■ Task details
The records must be repeated exactly and in their entirety.

=====

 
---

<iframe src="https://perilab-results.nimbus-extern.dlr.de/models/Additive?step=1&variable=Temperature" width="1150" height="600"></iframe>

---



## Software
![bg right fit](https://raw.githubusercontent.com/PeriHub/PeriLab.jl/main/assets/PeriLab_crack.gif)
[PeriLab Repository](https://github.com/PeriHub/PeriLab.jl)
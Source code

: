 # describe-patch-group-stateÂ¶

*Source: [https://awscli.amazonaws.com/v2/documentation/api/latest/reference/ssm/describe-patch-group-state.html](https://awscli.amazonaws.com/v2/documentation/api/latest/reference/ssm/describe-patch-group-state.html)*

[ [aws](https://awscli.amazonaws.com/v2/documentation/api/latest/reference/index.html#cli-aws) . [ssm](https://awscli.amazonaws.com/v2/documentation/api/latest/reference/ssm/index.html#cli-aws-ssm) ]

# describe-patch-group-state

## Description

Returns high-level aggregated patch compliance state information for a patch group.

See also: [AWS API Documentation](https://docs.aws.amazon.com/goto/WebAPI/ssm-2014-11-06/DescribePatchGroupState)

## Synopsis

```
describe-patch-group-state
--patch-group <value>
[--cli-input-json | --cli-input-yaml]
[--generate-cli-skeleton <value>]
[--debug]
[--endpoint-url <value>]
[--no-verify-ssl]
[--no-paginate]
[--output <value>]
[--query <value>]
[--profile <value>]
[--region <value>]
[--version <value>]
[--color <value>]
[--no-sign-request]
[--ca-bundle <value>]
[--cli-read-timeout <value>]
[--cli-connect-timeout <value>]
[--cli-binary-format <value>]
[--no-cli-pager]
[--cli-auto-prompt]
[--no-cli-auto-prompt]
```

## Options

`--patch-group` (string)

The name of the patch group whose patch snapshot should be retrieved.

=====

■ Exercise output
---

<iframe src="https://perilab-results.nimbus-extern.dlr.de/models/Additive?step=1&variable=Temperature" width="1150" height="600"></iframe>

---



## Software
![bg right fit](https://raw.githubusercontent.com/PeriHub/PeriLab.jl/main/assets/PeriLab_crack.gif)
[PeriLab Repository](https://github.com/PeriHub/PeriLab.jl)
Source code

: # describe-patch-group-stateÂ¶

*Source: [https://awscli.amazonaws.com/v2/documentation/api/latest/reference/ssm/describe-patch-group-state.html](https://awscli.amazonaws.com/v2/documentation/api/latest/reference/ssm/describe-patch-group-state.html)*

[ [aws](https://awscli.amazonaws.com/v2/documentation/api/latest/reference/index.html#cli-aws) . [ssm](https://awscli.amazonaws.com/v2/documentation/api/latest/reference/ssm/index.html#cli-aws-ssm) ]

# describe-patch-group-state

## Description

Returns high-level aggregated patch compliance state information for a patch group.

See also: [AWS API Documentation](https://docs.aws.amazon.com/goto/WebAPI/ssm-2014-11-06/DescribePatchGroupState)

## Synopsis

```
describe-patch-group-state
--patch-group <value>
[--cli-input-json | --cli-input-yaml]
[--generate-cli-skeleton <value>]
[--debug]
[--endpoint-url <value>]
[--no-verify-ssl]
[--no-paginate]
[--output <value>]
[--query <value>]
[--profile <value>]
[--region <value>]
[--version <value>]
[--color <value>]
[--no-sign-request]
[--ca-bundle <value>]
[--cli-read-timeout <value>]
[--cli-connect-timeout <value>]
[--cli-binary-format <value>]
[--no-cli-pager]
[--cli-auto-prompt]
[--no-cli-auto-prompt]
```

## Options

`--patch-group` (string)

The name of the patch group whose patch snapshot should be retrieved.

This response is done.